Basically, the formula for disk per node is D x RF / N x O / C with the variables defined below:
- D is your overall data size.
- RF is your replication factor. Most clusters use at least 2 (for durability) or 3 (for combined durability and availability at CL=Quorum).
- N is the number of nodes in your cluster. This has to be at least RF. You'll also want to increase this number until you get to a comfortable "disk per node" result.
- O is an overhead multiplier for indexes and unmerged sstables on disk. I would use at least an O=2 factor here unless you have almost no indexes and extremely stable data.

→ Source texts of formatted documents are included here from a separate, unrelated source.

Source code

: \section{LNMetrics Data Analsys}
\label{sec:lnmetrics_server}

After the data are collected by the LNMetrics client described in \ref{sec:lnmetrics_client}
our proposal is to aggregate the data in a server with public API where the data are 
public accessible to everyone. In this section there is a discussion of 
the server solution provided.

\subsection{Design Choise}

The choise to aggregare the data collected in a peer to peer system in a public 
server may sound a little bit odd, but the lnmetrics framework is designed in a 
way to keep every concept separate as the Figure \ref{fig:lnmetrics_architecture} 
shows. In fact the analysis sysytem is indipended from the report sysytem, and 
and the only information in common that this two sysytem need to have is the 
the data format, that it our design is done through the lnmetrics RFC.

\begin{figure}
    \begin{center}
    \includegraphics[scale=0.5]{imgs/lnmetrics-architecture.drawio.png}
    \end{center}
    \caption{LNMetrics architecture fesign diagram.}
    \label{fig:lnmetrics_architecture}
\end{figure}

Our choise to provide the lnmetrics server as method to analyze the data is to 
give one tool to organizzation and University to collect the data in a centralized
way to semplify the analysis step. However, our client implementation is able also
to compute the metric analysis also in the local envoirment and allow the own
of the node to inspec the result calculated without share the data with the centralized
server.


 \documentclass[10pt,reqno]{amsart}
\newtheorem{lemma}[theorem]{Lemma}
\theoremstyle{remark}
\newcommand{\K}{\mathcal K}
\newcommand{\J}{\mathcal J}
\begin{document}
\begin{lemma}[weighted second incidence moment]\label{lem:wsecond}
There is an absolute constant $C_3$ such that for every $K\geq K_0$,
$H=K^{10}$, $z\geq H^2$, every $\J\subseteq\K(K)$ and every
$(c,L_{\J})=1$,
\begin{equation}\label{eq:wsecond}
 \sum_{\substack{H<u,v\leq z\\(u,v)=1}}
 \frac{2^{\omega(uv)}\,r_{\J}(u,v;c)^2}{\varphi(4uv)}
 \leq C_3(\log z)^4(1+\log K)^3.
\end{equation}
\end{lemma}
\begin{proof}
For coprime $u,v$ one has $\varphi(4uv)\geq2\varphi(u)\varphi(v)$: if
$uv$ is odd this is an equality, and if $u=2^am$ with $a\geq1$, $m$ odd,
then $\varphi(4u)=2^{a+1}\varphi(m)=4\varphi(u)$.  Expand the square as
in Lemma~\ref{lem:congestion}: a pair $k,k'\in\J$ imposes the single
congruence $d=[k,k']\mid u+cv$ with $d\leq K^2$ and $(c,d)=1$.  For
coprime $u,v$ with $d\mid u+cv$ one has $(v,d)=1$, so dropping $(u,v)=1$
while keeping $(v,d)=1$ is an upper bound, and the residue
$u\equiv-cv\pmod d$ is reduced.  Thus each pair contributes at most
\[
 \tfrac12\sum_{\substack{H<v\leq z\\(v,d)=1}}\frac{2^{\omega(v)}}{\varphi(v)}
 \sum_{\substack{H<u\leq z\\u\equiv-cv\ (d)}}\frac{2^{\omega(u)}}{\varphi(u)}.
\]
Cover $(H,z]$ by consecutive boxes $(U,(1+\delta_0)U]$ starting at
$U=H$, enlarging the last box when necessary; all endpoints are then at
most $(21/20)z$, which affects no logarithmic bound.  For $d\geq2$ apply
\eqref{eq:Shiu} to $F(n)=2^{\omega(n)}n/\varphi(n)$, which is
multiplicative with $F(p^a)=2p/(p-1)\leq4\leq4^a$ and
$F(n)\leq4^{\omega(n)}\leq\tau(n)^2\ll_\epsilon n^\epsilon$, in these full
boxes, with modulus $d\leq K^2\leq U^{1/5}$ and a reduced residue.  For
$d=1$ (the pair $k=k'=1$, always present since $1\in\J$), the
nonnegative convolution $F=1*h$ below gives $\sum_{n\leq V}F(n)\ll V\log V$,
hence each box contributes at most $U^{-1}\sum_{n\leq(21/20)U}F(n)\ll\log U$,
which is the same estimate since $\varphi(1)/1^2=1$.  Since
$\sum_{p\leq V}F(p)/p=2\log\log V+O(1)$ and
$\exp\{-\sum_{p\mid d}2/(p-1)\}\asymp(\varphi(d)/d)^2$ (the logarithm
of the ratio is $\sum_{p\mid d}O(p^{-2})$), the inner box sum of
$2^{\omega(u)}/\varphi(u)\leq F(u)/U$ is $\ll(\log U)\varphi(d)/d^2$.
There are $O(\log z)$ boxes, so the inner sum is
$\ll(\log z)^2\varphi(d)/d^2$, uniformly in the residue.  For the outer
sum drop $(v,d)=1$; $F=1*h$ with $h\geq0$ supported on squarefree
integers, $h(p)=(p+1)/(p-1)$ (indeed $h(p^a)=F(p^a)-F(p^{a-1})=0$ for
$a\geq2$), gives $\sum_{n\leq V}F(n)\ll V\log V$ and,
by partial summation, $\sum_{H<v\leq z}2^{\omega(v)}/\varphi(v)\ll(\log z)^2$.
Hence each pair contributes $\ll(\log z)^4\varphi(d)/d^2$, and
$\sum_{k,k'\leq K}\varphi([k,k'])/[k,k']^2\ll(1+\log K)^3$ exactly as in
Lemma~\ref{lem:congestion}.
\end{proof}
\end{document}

- C is the factor you'll save with Cassandra 1.0+ compression support, assuming you enable it. This will be approximately the savings you get from gzipping a file with representative content. Use C=1 if compression is disabled. If compression tends to cut the size of your data in half, try C=0.6 or so because compression isn't used on everything (for example, indexes).
Once you've gotten some numbers, you should target a "disk per node" that's no more than 30% of the available local storage so that you don't have to immediately grow the cluster and so snapshots are possible.
Memory planning depends a lot more on how your schema looks, but you'll want at least 4GB devoted to Cassandra on each node. The OS will be able to use anything beyond that for highly beneficial disk caching. More memory only becomes completely useless once it substantially exceeds the actual amount of data resident on disk.